The state of Georgia should enthusiastically vote to erect a statue honoring Justice Clarence Thomas and his life of service.


Local leaders and state elected officials of Georgia rightly want to honor Supreme Court Justice Clarence Thomas with a statue on the state Capitol grounds to celebrate a native son who was born into poverty during segregation and now serves on the Supreme Court and is its most influential member. But because Justice Thomas is a principled black conservative, he triggers many Democrats into a rage, exposing their racism. Every Democrat state senator voted against authorizing this statute, and all their arguments opposing it are false. 

Democrats claim Thomas’ views on issues are anathema to the black community. They say Anita Hill’s 1991 allegations of sexual harassment are disqualifying and complain that Thomas has failed to recuse himself from certain cases. And they insist it’s not appropriate to honor someone with a statue while they are living.

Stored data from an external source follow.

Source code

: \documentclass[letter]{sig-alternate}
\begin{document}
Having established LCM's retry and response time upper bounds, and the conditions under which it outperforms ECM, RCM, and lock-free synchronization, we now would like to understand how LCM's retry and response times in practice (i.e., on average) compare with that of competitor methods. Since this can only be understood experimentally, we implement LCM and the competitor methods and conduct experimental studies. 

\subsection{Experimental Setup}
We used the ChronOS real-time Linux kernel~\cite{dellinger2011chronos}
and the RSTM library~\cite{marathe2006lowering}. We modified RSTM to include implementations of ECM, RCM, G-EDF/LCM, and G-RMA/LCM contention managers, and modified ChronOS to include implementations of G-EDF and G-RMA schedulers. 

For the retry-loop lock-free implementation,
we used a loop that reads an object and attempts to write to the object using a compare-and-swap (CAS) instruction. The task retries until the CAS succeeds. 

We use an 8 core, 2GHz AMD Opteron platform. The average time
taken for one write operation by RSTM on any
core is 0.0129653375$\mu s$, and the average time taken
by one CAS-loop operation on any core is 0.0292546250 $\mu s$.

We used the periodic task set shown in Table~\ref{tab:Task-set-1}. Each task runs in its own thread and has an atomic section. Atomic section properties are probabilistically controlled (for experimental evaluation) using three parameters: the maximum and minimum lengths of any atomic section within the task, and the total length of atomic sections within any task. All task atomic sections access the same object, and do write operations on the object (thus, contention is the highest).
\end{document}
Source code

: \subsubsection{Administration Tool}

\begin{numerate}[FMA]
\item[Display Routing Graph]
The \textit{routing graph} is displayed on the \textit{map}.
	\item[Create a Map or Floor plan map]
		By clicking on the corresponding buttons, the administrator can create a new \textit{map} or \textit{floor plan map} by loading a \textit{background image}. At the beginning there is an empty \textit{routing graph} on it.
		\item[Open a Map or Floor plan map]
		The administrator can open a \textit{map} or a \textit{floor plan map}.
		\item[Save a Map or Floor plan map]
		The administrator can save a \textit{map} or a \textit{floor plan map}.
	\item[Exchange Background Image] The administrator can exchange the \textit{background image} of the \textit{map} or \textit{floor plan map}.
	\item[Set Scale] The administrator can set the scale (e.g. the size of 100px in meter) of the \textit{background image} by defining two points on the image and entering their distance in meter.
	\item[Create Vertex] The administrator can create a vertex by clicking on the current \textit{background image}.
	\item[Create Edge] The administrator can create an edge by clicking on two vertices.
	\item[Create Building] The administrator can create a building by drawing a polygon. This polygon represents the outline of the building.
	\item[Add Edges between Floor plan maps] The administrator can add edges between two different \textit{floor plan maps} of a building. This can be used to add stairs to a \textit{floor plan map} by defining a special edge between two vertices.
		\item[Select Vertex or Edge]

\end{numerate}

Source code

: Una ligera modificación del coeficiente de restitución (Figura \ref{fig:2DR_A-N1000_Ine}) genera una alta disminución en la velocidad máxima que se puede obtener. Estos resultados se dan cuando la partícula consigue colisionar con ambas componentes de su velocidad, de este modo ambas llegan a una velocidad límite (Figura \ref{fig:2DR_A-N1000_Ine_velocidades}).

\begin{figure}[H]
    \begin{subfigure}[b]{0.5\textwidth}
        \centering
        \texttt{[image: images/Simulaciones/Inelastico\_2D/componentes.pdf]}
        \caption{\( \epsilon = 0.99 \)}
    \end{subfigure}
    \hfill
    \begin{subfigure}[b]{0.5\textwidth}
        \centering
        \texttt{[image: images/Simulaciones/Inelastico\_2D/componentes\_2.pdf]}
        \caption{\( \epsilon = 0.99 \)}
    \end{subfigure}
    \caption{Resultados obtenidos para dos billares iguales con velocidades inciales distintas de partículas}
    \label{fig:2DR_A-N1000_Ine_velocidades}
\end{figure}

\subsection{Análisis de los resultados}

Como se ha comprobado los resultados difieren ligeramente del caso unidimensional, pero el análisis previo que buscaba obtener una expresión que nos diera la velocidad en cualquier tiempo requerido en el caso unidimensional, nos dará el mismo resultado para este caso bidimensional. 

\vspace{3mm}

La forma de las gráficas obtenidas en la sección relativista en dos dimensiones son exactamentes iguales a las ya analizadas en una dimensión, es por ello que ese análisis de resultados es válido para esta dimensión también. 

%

State Sen. Emanuel Jones made news last week by despicably calling Thomas an “Uncle Tom” because of his views and decisions that, according to Jones, betray his fellow black men to white people.

Thomas is indeed a ferociously independent thinker and has never bowed to any of these racist attacks. In 1998, when a retired left-wing, black federal judge tried to prevent him from speaking to the National Bar Association, the nation’s largest association of black lawyers and judges, Thomas responded in his speech by saying:  

I have come here today not in anger or to anger, though my mere presence has been sufficient, obviously, to anger some. Nor have I come to defend my views, but rather to assert my right to think for myself, to refuse to have my ideas assigned to me as though I was an intellectual slave because I’m black. I come to state that I’m a man, free to think for myself and do as I please. I’ve come to assert that I am a judge, and I will not be consigned the unquestioned opinions of others.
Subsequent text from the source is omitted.